ALBUM REVIEW: Legacy of Blood – Skiltron

By anyone’s criteria SKILTRON are a curious bunch. Of Argentinian origin, they peddle a sound and image straight outta Scotland, creating albums full of tales of brave warriors and mighty battles fought. Since debut album The Clans Have United, SKILTRON have become a more international affair. They now split their time between South America and Europe and the vocalist on new release Legacy Of Blood is brit Martin McManus.

Legacy of Blood has been released by German Pagan/Viking metal label Trollzorn, but using the term ‘Folk metal’ doesn’t give an entirely accurate picture of the goodies contained within. A band like ELUVEITIE weave the sound of several traditional instruments together, whereas SKILTRON sound more like an old school British or German power metal band, but just happen to have added bagpipes to give their unique selling point. SKILTRON have been quoted in the past as saying that they adopted their Scottish trappings as it suited the bombastic nature of the sound they wanted to adopt and anyone familiar with their back catalogue will find plenty to like on Legacy Of Blood.

Highland Blood kicks things off in familiar, uptempo rabble-rousing style. The core riff belts along like ENSIFERUM’S Two Of Spades, the bagpipes solo away merrily over the top and there’s a chorus which only the steadfastly melancholy could refuse to sing. Rollicking stuff. Hate of my life isn’t too much of a sonic leap away from its predecessor, but it’s the lyrical outcast of the album,as the subject matter is a bitter relationship break-up, rather than marching off to battle and slaying a thousand foe or something equally manly. “The hate of my life, the hate I live with, I’ve been through a hell, I blame you for it”.

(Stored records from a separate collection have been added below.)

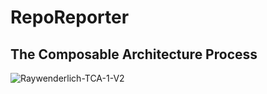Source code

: # RepoReporter

## The Composable Architecture Process

![Raywenderlich-TCA-1-V2](https://user-images.githubusercontent.com/10541956/141604690-6357e8b6-d976-4553-81f7-46e76c7763a2.png)
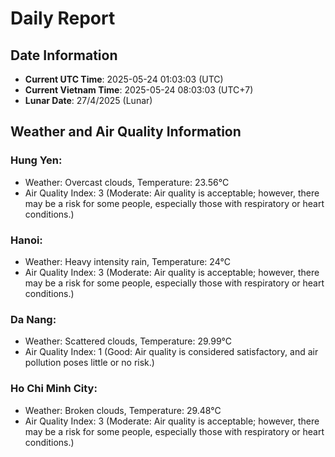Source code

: # Daily Report
## Date Information
- **Current UTC Time**: 2025-05-24 01:03:03 (UTC)
- **Current Vietnam Time**: 2025-05-24 08:03:03 (UTC+7)
- **Lunar Date**: 27/4/2025 (Lunar)

## Weather and Air Quality Information

### Hung Yen:
- Weather: Overcast clouds, Temperature: 23.56°C
- Air Quality Index: 3 (Moderate: Air quality is acceptable; however, there may be a risk for some people, especially those with respiratory or heart conditions.)

### Hanoi:
- Weather: Heavy intensity rain, Temperature: 24°C
- Air Quality Index: 3 (Moderate: Air quality is acceptable; however, there may be a risk for some people, especially those with respiratory or heart conditions.)

### Da Nang:
- Weather: Scattered clouds, Temperature: 29.99°C
- Air Quality Index: 1 (Good: Air quality is considered satisfactory, and air pollution poses little or no risk.)

### Ho Chi Minh City:
- Weather: Broken clouds, Temperature: 29.48°C
- Air Quality Index: 3 (Moderate: Air quality is acceptable; however, there may be a risk for some people, especially those with respiratory or heart conditions.)
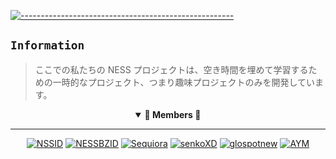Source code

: [![-----------------------------------------------------](https://raw.githubusercontent.com/andreasbm/readme/master/assets/lines/colored.png)](#table-of-contents)

## `Information`
> ここでの私たちの NESS プロジェクトは、空き時間を埋めて学習するための一時的なプロジェクト、つまり趣味プロジェクトのみを開発しています。

<details open align="center">
<summary><b> 📌 Members 📌 </b></summary>
  
***

[![NSSID](https://github.com/NSSID.png?size=100)](https://github.com/NSSID)
[![NESSBZID](https://github.com/bukannpc.png?size=100)](https://github.com/bukannpc)
[![Sequiora](https://github.com/Aroiuqes2.png?size=100)](https://github.com/Aroiuqes2)
[![senkoXD](https://github.com/senkoXD.png?size=100)](https://github.com/senkoXD)
[![glospotnew](https://github.com/glospotnew.png?size=100)](https://github.com/glospotnew)
[![AYM](https://github.com/windyyyid.png?size=100)](https://github.com/windyyid)

<br>
</details>
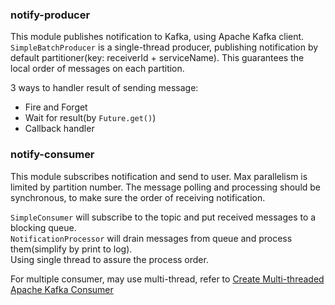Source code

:### notify-producer
This module publishes notification to Kafka, using Apache Kafka client.    
`SimpleBatchProducer` is a single-thread producer, publishing notification by default partitioner(key: receiverId + serviceName). This guarantees the local order of messages on each partition.

3 ways to handler result of sending message:
- Fire and Forget
- Wait for result(by `Future.get()`)
- Callback handler

### notify-consumer
This module subscribes notification and send to user. Max parallelism is limited by partition number. The message polling and processing should be synchronous, to make sure the order of receiving notification.

`SimpleConsumer` will subscribe to the topic and put received messages to a blocking queue.  
`NotificationProcessor` will drain messages from queue and process them(simplify by print to log).  
Using single thread to assure the process order.

For multiple consumer, may use multi-thread, refer to [Create Multi-threaded Apache Kafka Consumer](https://howtoprogram.xyz/2016/05/29/create-multi-threaded-apache-kafka-consumer/)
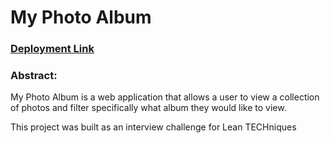# My Photo Album

### [Deployment Link](https://mroden-lt-showcase.surge.sh/)

### Abstract:

My Photo Album is a web application that allows a user to view a collection of photos and filter specifically what album they would like to view. 

This project was built as an interview challenge for Lean TECHniques
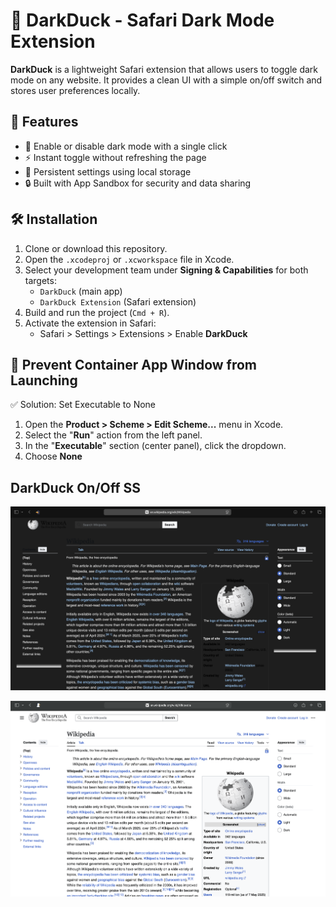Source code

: # 🦆 DarkDuck - Safari Dark Mode Extension

**DarkDuck** is a lightweight Safari extension that allows users to toggle dark mode on any website. It provides a clean UI with a simple on/off switch and stores user preferences locally.

## 🚀 Features

- 🌙 Enable or disable dark mode with a single click
- ⚡ Instant toggle without refreshing the page
- 💾 Persistent settings using local storage
- 🔒 Built with App Sandbox for security and data sharing

## 🛠 Installation

1. Clone or download this repository.
2. Open the `.xcodeproj` or `.xcworkspace` file in Xcode.
3. Select your development team under **Signing & Capabilities** for both targets:
   - `DarkDuck` (main app)
   - `DarkDuck Extension` (Safari extension)
4. Build and run the project (`Cmd + R`).
5. Activate the extension in Safari:
   - Safari > Settings > Extensions > Enable **DarkDuck**
  
## 🔧 Prevent Container App Window from Launching
✅ Solution: Set Executable to None
1. Open the **Product > Scheme > Edit Scheme...** menu in Xcode.
2. Select the "**Run**" action from the left panel.
3. In the "**Executable**" section (center panel), click the dropdown.
4. Choose **None**

## DarkDuck On/Off SS

![DarkDuckOn](onss.png)

![DarkDuckOff](offss.png)


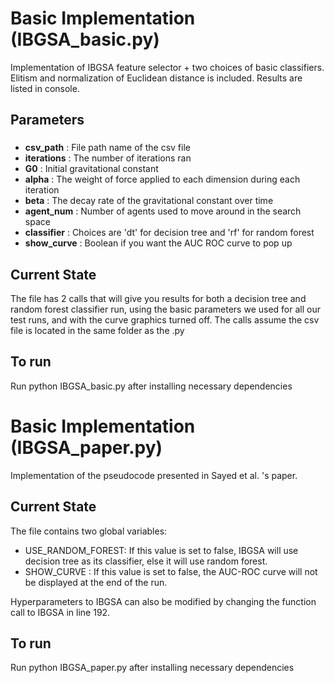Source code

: ﻿# Basic Implementation (IBGSA_basic.py)
Implementation of IBGSA feature selector + two choices of basic classifiers. Elitism and normalization of Euclidean distance is included. Results are listed in console.

## Parameters
### 

 - **csv_path** : File path name of the csv file
 - **iterations** : The number of iterations ran
 - **G0** : Initial gravitational constant
 - **alpha** : The weight of force applied to each dimension during each iteration
 - **beta** : The decay rate of the gravitational constant over time
 - **agent_num** : Number of agents used to move around in the search space
 - **classifier** : Choices are 'dt' for decision tree and 'rf' for random forest
 - **show_curve** : Boolean if you want the AUC ROC curve to pop up

## Current State

The file has 2 calls that will give you results for both a decision tree and random forest classifier run, using the basic parameters we used for all our test runs, and with the curve graphics turned off. The calls assume the csv file is located in the same folder as the .py

## To run
Run python IBGSA_basic.py after installing necessary dependencies

# Basic Implementation (IBGSA_paper.py)
Implementation of the pseudocode presented in Sayed et al. 's paper.

## Current State

The file contains two global variables:
- USE_RANDOM_FOREST: If this value is set to false, IBGSA will use decision tree as its classifier, else it will use random forest.
- SHOW_CURVE : If this value is set to false, the AUC-ROC curve will not be displayed at the end of the run.

Hyperparameters to IBGSA can also be modified by changing the function call to IBGSA in line 192.

## To run
Run python IBGSA_paper.py after installing necessary dependencies
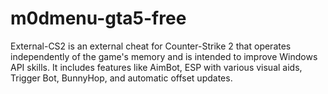 # m0dmenu-gta5-free
External-CS2 is an external cheat for Counter-Strike 2 that operates independently of the game's memory and is intended to improve Windows API skills. It includes features like AimBot, ESP with various visual aids, Trigger Bot, BunnyHop, and automatic offset updates.

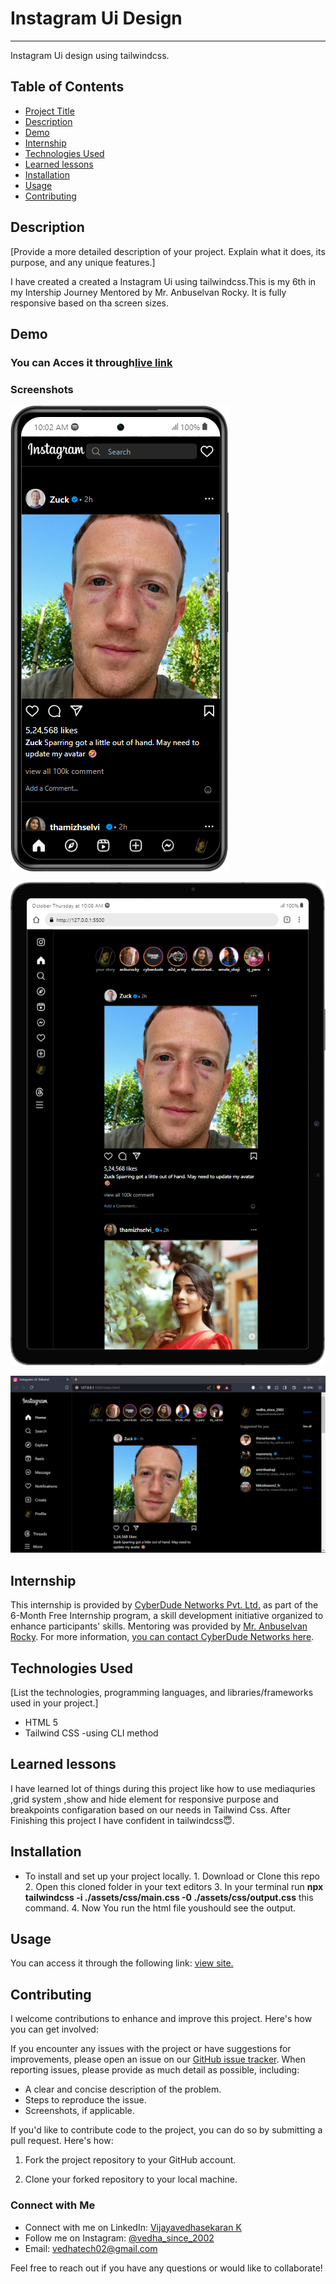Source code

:# Instagram Ui Design
 ---
Instagram Ui design using tailwindcss.

## Table of Contents
- [Project Title](#project-title)
- [Description](#description)
- [Demo](#demo)
- [Internship](#internship)
- [Technologies Used](#technologies-used)
- [Learned lessons](#Learned-lessons)
- [Installation](#installation)
- [Usage](#usage)
- [Contributing](#contributing)


## Description

[Provide a more detailed description of your project. Explain what it does, its purpose, and any unique features.]

I have created a created a Instagram Ui using tailwindcss.This is my 6th in my Intership Journey Mentored by Mr. Anbuselvan Rocky. It is fully responsive based on tha screen sizes.

## Demo

### You can Acces it through[live link](https://vedhatech002.github.io/Instagram-Ui-Tailwind/)

### Screenshots
   
![Instagram Ui in mobile](/assets/sample/mobileview.png)

![Instagram Ui in tablet](/assets/sample/tabletview.png) 

![Instagram Ui in laptop](/assets/sample/laptopview.png)    


## Internship

This internship is provided by [CyberDude Networks Pvt. Ltd.](https://youtube.com/cyberdudenetworks) as part of the 6-Month Free Internship program, a skill development initiative organized to enhance participants' skills. Mentoring was provided by [Mr. Anbuselvan Rocky](https://instagram.com/anbuselvanrocky). For more information, [you can contact CyberDude Networks here](https://cyberdudenetworks.com).

## Technologies Used

[List the technologies, programming languages, and libraries/frameworks used in your project.]
- HTML 5
- Tailwind CSS
    -using CLI method    

## Learned lessons

 I have learned lot of things during this project like how to use mediaquries ,grid system  ,show and hide element for responsive purpose and breakpoints configaration based on our needs in Tailwind Css. After Finishing this project I have confident in tailwindcss😇. 

## Installation

- To install and set up your project locally.
      1. Download or Clone this repo
      2. Open this cloned folder in your text editors
      3. In your terminal run **npx tailwindcss -i ./assets/css/main.css  -0 ./assets/css/output.css** this command.
      4. Now You run the html file youshould see the output. 


## Usage

You can access it through the following link: [view site.](https://vedhatech002.github.io/Instagram-Ui-Tailwind/)

## Contributing

I welcome contributions to enhance and improve this project. Here's how you can get involved:

If you encounter any issues with the project or have suggestions for improvements, please open an issue on our [GitHub issue tracker](https://github.com/vedhatech002/vedhatech002Cv.git/issues). When reporting issues, please provide as much detail as possible, including:

- A clear and concise description of the problem.
- Steps to reproduce the issue.
- Screenshots, if applicable.

If you'd like to contribute code to the project, you can do so by submitting a pull request. Here's how:

1. Fork the project repository to your GitHub account.

2. Clone your forked repository to your local machine.

### Connect with Me
- Connect with me on LinkedIn: [Vijayavedhasekaran K](www.linkedin.com/in/vijayavedhasekaran002)
- Follow me on Instagram: [@vedha_since_2002](https://www.instagram.com/vedha_since_2002/)
- Email: [vedhatech02@gmail.com](mailto:vedhatech02@gmail.com)

Feel free to reach out if you have any questions or would like to collaborate!

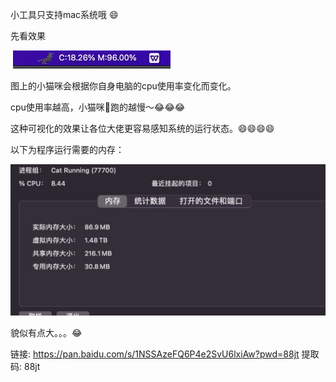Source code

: 
小工具只支持mac系统哦 😄

先看效果

​
![输入图片说明](1image.png)

图上的小猫咪会根据你自身电脑的cpu使用率变化而变化。

cpu使用率越高，小猫咪🏃跑的越慢～😂😂😂

这种可视化的效果让各位大佬更容易感知系统的运行状态。😄😄😄😄

以下为程序运行需要的内存：

​![输入图片说明](image.png)


貌似有点大。。。😂

链接: https://pan.baidu.com/s/1NSSAzeFQ6P4e2SvU6lxiAw?pwd=88jt 提取码: 88jt 
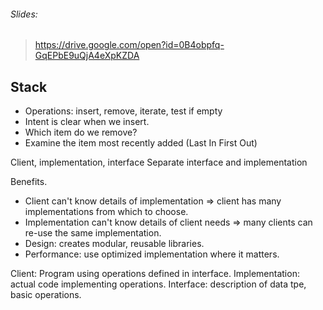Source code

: ###### Slides: 
> https://drive.google.com/open?id=0B4obpfq-GqEPbE9uQjA4eXpKZDA

Stack
-----
* Operations: insert, remove, iterate, test if empty
* Intent is clear when we insert.
* Which item do we remove?
* Examine the item most recently added (Last In First Out)

Client, implementation, interface
Separate interface and implementation

Benefits.
* Client can't know details of implementation
  => client has many implementations from which to choose.
* Implementation can't know details of client needs 
  => many clients can re-use the same implementation.
* Design: creates modular, reusable libraries.
* Performance: use optimized implementation where it matters.

Client: Program using operations defined in interface.
Implementation: actual code implementing operations.
Interface: description of data tpe, basic operations.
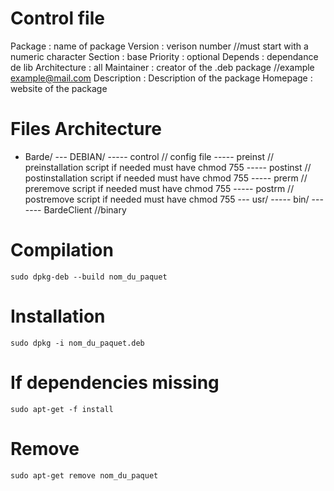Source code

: # Control file

Package : name of package
Version : verison number //must start with a numeric character
Section : base
Priority : optional
Depends : dependance de lib
Architecture : all
Maintainer : creator of the .deb package //example <example@mail.com>
Description : Description of the package
Homepage : website of the package

# Files Architecture

- Barde/
--- DEBIAN/
----- control // config file
----- preinst // preinstallation script if needed must have chmod 755
----- postinst // postinstallation script if needed must have chmod 755
----- prerm // preremove script if needed must have chmod 755
----- postrm // postremove script if needed must have chmod 755
--- usr/
----- bin/
------- BardeClient //binary


# Compilation

`sudo dpkg-deb --build nom_du_paquet`

# Installation

`sudo dpkg -i nom_du_paquet.deb`

# If dependencies missing

`sudo apt-get -f install`

# Remove

`sudo apt-get remove nom_du_paquet`


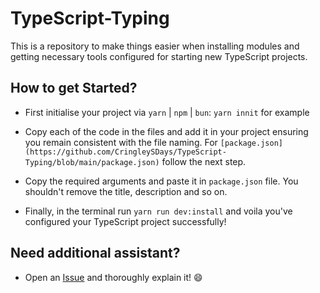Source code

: # TypeScript-Typing

This is a repository to make things easier when installing modules and getting necessary tools configured
for starting new TypeScript projects. 

## How to get Started?

- First initialise your project via `yarn` | `npm` | `bun`: `yarn innit` for example

- Copy each of the code in the files and add it in your project ensuring you remain consistent with the file
naming. For `[package.json](https://github.com/CringleySDays/TypeScript-Typing/blob/main/package.json)` follow the next step.

- Copy the required arguments and paste it in `package.json` file. You shouldn't remove the title, description
and so on.

- Finally, in the terminal run `yarn run dev:install` and voila you've configured your TypeScript project
successfully!

## Need additional assistant?

- Open an [Issue](https://github.com/CringleySDays/TypeScript-Typing/issues) and thoroughly explain it! 😄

Committed To The Call, as the title suggests, takes us back into more familiar territory. The bagpipes are toned down a little and the end result sounds like one of JUDAS PRIEST’s slower moments. Sailing Under False Flags is a mid-paced chugalong epic, with all the necessary elements in place for a perfect night setting the world to rights while quaffing flagons of mead in a scuzzy tavern somewhere only bad people go. Atmospheric, slowly building introduction? – Check. Bouncy rolling riff? -Check. Talk of using cannons to wipe out a corrupt foe? – Check. Chorus laden with whoa-oa-oas?- You got it.

The Taste of Victory is, like Highland Blood, built around a near-impossible-to-forget chorus. “Now’s the time to fight with honour on this glorious battlefield, Will you die or will you join me in the taste of victory.” It’s perhaps not surprising that there’s a JUDAS PRIEST flavour that seeps into parts of Legacy Of Blood, as Martin McManus also fronts a PRIEST tribute act. That is again in evidence during Rise From Any Grave during which SKILTRON warn us “There’s evil all around, so I’ll put you in the ground”.

Sawney Bean Clan is a slow burner, which allows more breathing space for the folk elements within SKILTRON’S repertoire, before some Iron Maiden influences come to the fore in the latter stages. All Men Die reverts to full on metal, but as with every other track on Legacy Of Blood, there’s melody by the bucketload.

SKILTRON’s sound hasn’t undergone a radical change since Legacy Of Blood’s predecessor Into The Battleground, but there’s a greater emphasis on the choruses, making them more suitable for mass singalongs and that has to be a good thing.

Rating: 7/10

Legacy of Blood - Skiltron

Legacy of Blood is set for release on September 30 via Trollzorn Records.